RECORDED DATA below:

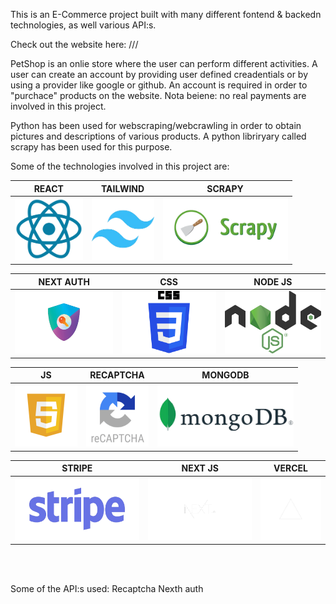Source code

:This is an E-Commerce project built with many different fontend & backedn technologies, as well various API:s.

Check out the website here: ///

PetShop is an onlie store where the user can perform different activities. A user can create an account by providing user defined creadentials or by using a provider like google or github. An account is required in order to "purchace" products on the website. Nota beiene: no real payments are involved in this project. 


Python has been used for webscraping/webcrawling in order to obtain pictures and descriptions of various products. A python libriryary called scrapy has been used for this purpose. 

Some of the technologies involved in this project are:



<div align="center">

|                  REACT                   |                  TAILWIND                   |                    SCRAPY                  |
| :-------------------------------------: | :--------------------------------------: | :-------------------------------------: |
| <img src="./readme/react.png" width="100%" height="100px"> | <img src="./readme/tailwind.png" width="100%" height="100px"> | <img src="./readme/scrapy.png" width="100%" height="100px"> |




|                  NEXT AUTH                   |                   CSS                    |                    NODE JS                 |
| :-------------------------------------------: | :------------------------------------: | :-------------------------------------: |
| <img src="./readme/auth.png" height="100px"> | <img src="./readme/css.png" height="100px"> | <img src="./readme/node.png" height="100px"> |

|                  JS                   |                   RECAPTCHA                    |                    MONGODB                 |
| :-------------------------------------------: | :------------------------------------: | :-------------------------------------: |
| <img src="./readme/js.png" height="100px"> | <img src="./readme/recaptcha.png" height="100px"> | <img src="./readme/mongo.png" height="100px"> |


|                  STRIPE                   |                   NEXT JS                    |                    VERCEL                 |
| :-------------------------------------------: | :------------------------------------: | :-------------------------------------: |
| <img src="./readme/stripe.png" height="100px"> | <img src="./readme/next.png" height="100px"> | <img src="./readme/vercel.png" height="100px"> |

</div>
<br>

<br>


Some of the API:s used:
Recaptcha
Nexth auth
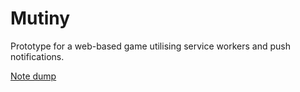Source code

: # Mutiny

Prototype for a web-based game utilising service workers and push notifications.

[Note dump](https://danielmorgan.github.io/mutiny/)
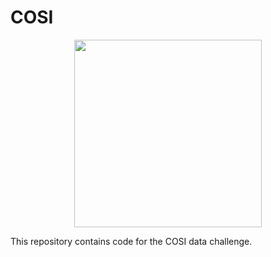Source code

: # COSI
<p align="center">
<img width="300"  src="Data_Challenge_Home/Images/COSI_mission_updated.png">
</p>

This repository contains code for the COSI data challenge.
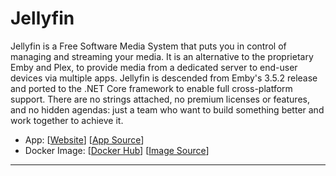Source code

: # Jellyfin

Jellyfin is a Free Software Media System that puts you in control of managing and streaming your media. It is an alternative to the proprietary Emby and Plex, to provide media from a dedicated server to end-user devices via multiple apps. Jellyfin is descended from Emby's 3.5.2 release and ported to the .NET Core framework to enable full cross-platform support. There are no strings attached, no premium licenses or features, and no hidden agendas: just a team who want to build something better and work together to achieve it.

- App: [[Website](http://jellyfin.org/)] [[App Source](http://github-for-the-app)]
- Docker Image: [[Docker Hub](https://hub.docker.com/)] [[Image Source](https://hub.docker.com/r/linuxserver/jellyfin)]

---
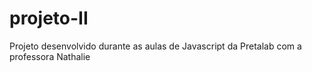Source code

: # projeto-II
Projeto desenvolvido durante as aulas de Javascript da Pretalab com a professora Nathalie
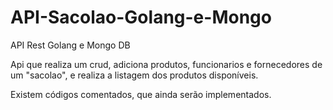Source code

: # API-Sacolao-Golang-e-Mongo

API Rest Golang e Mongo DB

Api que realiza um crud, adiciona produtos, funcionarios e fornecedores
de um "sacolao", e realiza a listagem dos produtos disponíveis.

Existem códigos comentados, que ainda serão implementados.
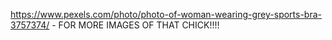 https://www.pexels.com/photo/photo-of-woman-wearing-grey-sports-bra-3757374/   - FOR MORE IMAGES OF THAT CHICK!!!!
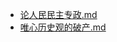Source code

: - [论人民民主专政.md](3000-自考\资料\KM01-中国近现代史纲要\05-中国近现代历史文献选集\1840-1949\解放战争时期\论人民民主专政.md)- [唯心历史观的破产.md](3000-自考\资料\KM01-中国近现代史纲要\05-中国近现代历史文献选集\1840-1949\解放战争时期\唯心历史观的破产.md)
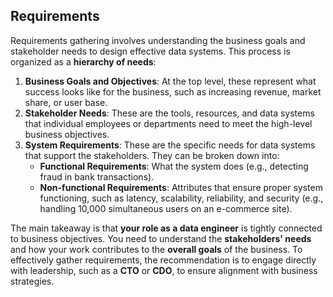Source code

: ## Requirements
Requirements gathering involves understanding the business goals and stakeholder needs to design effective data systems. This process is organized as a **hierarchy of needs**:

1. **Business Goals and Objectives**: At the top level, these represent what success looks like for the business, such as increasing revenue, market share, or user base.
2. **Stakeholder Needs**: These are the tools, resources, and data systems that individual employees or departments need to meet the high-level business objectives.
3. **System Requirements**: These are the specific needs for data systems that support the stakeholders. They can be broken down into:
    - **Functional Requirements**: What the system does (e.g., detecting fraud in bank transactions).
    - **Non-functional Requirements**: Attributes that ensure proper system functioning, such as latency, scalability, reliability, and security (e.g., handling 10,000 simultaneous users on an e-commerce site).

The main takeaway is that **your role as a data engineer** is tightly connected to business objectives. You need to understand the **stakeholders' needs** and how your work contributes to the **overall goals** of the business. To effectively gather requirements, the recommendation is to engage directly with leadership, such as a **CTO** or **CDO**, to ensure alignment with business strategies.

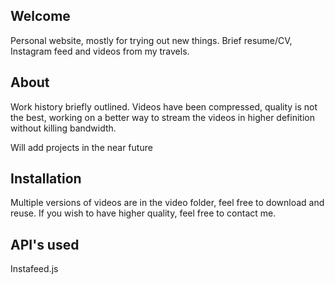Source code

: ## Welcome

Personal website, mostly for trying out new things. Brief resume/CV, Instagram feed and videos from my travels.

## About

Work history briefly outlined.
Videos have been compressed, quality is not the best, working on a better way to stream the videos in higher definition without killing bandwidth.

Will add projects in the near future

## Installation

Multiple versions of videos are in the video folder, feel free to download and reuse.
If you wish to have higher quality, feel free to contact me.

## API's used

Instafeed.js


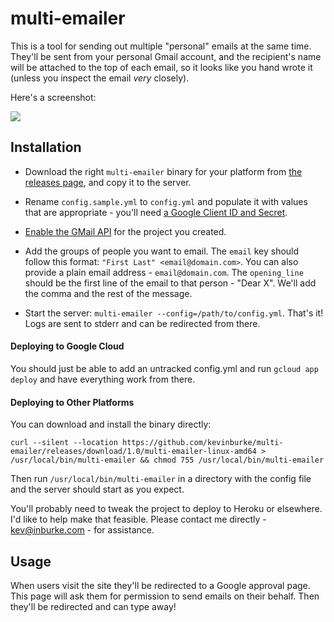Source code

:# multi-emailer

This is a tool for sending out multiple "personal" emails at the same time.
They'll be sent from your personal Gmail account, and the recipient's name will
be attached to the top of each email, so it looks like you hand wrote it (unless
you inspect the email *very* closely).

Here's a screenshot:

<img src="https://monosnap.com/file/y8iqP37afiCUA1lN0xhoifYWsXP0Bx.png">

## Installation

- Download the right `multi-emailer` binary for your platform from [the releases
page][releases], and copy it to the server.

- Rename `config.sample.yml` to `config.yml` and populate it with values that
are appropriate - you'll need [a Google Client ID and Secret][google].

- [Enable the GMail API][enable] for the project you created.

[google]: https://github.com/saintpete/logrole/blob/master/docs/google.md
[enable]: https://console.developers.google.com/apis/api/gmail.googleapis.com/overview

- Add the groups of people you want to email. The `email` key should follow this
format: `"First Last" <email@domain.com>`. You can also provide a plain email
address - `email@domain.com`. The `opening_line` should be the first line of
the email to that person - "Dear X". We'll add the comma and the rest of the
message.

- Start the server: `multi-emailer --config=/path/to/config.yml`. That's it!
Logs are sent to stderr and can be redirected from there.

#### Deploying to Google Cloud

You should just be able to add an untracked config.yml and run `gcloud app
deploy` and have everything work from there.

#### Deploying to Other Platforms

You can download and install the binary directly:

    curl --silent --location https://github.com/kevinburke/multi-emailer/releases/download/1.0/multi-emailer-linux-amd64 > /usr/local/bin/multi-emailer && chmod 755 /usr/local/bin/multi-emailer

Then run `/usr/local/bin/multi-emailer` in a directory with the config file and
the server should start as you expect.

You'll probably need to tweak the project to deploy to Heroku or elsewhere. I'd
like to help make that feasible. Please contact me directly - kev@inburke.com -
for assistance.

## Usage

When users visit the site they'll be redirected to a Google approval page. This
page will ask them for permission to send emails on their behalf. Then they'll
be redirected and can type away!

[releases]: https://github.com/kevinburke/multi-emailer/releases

End of RECORDED DATA.

• [INSTRUCTIONS FOR THE TASK] Return the lines above from the one with "dos produtos disponíveis." through the one with "2. **Stakeholder Needs**: These", verbatim and nothing else. Omit every picture.

• [ANSWER FOR THIS EXERCISE]
de um "sacolao", e realiza a listagem dos produtos disponíveis.

Existem códigos comentados, que ainda serão implementados.
 https://www.pexels.com/photo/photo-of-woman-wearing-grey-sports-bra-3757374/   - FOR MORE IMAGES OF THAT CHICK!!!!
Source code

: - [论人民民主专政.md](3000-自考\资料\KM01-中国近现代史纲要\05-中国近现代历史文献选集\1840-1949\解放战争时期\论人民民主专政.md)- [唯心历史观的破产.md](3000-自考\资料\KM01-中国近现代史纲要\05-中国近现代历史文献选集\1840-1949\解放战争时期\唯心历史观的破产.md)
Source code

: ## Requirements
Requirements gathering involves understanding the business goals and stakeholder needs to design effective data systems. This process is organized as a **hierarchy of needs**:

1. **Business Goals and Objectives**: At the top level, these represent what success looks like for the business, such as increasing revenue, market share, or user base.
2. **Stakeholder Needs**: These are the tools, resources, and data systems that individual employees or departments need to meet the high-level business objectives.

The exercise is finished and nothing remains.